Kauffman Center for the Performing Arts; Kauffman Center for the Performing Arts;

Kauffman Center for the Performing Arts, Kansas City, MO

Creative engineering realized an ambitious architectural vision

The 356,000ft2 Kauffman Center for the Performing Arts, designed by Safdie Architects, serves as the focal point of Kansas City’s burgeoning arts district.The facility features a 1,600-seat concert hall and 1,800-seat ballet/opera house.

Involved since the conception of the project, Arup’s multidisciplinary team worked to translate the architect’s ambitious vision into reality. We developed a number of customized engineering solutions which enabled us to realize a complex form for the outside of the building while providing an optimal acoustical environment inside the performance halls.

Our services included structural, mechanical, electricalplumbing, and fire/life-safety engineering.

Three buildings in one

The Kauffman Center is actually three separate buildings, consisting of two performing halls with a larger structure covering both.

With this “box-in-box” formation, the outer shell roof serves as a sound barrier, preventing vibration and noise from the surrounding city from leaking into the performing spaces. Dense concrete walls provide the acoustical mass essential for optimal sound quality.

The glass roof provides a circulation link between the two halls. Arup’s structural engineers designed it to be free of expansion joints that would have compromised the space’s transparent aesthetic.

Tension-based structural design

Architect Moshe Safdie’s initial sketches called for a spacious glass-enclosed atrium connecting the two main performance halls to one another and the city beyond. To support the need for transparency, Arup’s structural engineers designed a cable-supported glass roof, enabling a column-free space.

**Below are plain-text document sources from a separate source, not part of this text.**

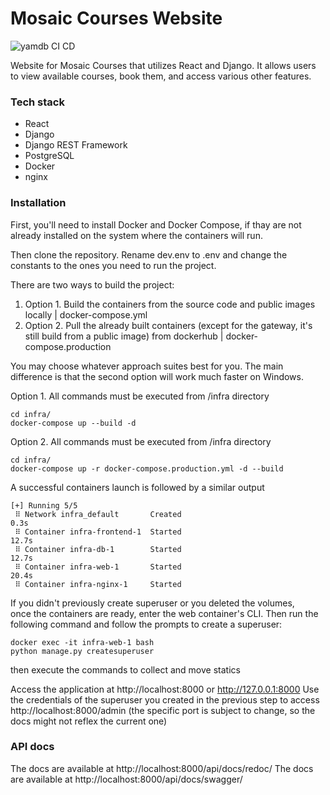# Mosaic Courses Website

![yamdb CI CD](https://github.com/ReneNorth/CI_CD-yamdb_final/actions/workflows/yamdb_workflow.yml/badge.svg)

Website for Mosaic Courses that utilizes React and Django. It allows users to view available courses, book them, and access various other features.

### Tech stack

- React
- Django
- Django REST Framework
- PostgreSQL
- Docker
- nginx

### Installation

First, you'll need to install Docker and Docker Compose, if thay are not already
installed on the system where the containers will run.

Then clone the repository.
Rename dev.env to .env and change the constants to the ones
you need to run the project.

There are two ways to build the project:

1. Option 1. Build the containers from the source code and public images locally | docker-compose.yml
2. Option 2. Pull the already built containers (except for the gateway, it's still build from a public image) from dockerhub | docker-compose.production

You may choose whatever approach suites best for you.
The main difference is that the second option will work much faster on Windows.

Option 1.
All commands must be executed from /infra directory

```console
cd infra/
docker-compose up --build -d
```

Option 2.
All commands must be executed from /infra directory

```console
cd infra/
docker-compose up -r docker-compose.production.yml -d --build
```

A successful containers launch is followed by a similar output

```
[+] Running 5/5
 ⠿ Network infra_default       Created                                                 0.3s
 ⠿ Container infra-frontend-1  Started                                                12.7s
 ⠿ Container infra-db-1        Started                                                12.7s
 ⠿ Container infra-web-1       Started                                                20.4s
 ⠿ Container infra-nginx-1     Started
```

If you didn't previously create superuser or you deleted the volumes,  
once the containers are ready, enter the web container's CLI.
Then run the following command and follow the prompts to create a superuser:

```console
docker exec -it infra-web-1 bash
python manage.py createsuperuser
```

then execute the commands to collect and move statics

Access the application at http://localhost:8000 or http://127.0.0.1:8000
Use the credentials of the superuser you created in the previous step to access
http://localhost:8000/admin
(the specific port is subject to change, so the docs might not reflex the current one)

### API docs

The docs are available at http://localhost:8000/api/docs/redoc/
The docs are available at http://localhost:8000/api/docs/swagger/
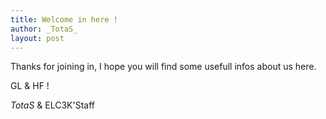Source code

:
 ```yaml
---
title: Welcome in here !
author: _TotaS_
layout: post
---
```

Thanks for joining in, I hope you will find some usefull infos about us here.

GL & HF !

_TotaS_ & ELC3K'Staff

We used nonlinear analysis and form-finding to balance the effects of gravity, wind, snow and other conditions and determine the most structurally efficient shape for the cabling. Splaying the external rods out from the center rather than running them straight out from the building provided structural stability (similar in principle to a backyard volleyball net stabilized by cables that extend outward on both sides). This provided a significant aesthetic benefit, as it allowed us to eliminate cross-bracing on the curtain wall.

Creative collaboration

Structural roof cables or rods extending down to the lobby floor or the ground outside would typically require fire protection. Commonly available solutions are expensive and bulky. When shown a sample, Moshe Safdie immediately turned to Arup Principal Daniel Brodkin and delivered his verdict: “Make these go away!”

Our fire and structural engineers worked closely together to achieve this goal. The teams jointly developed digital models demonstrating that using high-strength rods instead of cables on the exterior of the building would allow for the elimination of fireproofing.

The result: a clean, sleek structural system whose functional parts – such as the striking boomerang plates that connect the cables near the roof line – contribute to the elegance of the architectural design.

Mechanical engineering

The outer lobby glass wall presented two major challenges for Arup’s mechanical designers: controlling downdrafts in cold weather and preventing condensation. Conventional design approaches deploy large mechanical units to combat these issues, which would have interrupted the sleek structural form.

Our solution was to prevent downdrafts by blowing warm air up the wall when necessary. We mitigated condensation by incorporating outside dry air to prevent moisture accumulation.

In the hall interiors, we controlled occupant comfort and noise economically and sustainably by supplying low-velocity air beneath the seats and using occupant heat load to draw cool air upwards, avoiding drafts.

Steel vs. concrete

The internal halls consist of cast-in-place concrete, while the exterior shell and support spaces were framed in steel and then clad in stainless steel and precast concrete.

This split in material use offered several advantages. First, it cut months off of the construction time, which saved the client money. While steel requires a great deal of upfront work – detailed design, approval and fabrication – it allows for fast construction, whereas concrete follows the opposite pattern. By using the two materials for separate parts of the design, the contractor was able to start the concrete structures while the steel design was being finalized, then erect the steel structure relatively quickly as soon as it was ready.

In addition, concrete and steel provided substantial advantages for their respective areas of use. Concrete is more amenable to the small-scale geometry of concert halls and less prone to vibration, while steel is better at resolving tension, and therefore a better choice to support the cable net system.

Customizing the structure

The complex toroid-shaped roof was generated from simple components. We constructed the form using primary steel bent to circular arcs with straight transverse steel members spanning between them.

For the two main performance halls, we tailored our structural solutions to respond to different configurations of cantilevered seating. The narrow plan of the concert hall lent itself to a colonnade-based design, while the proscenium theater’s tiered box seating was better suited to radial walls.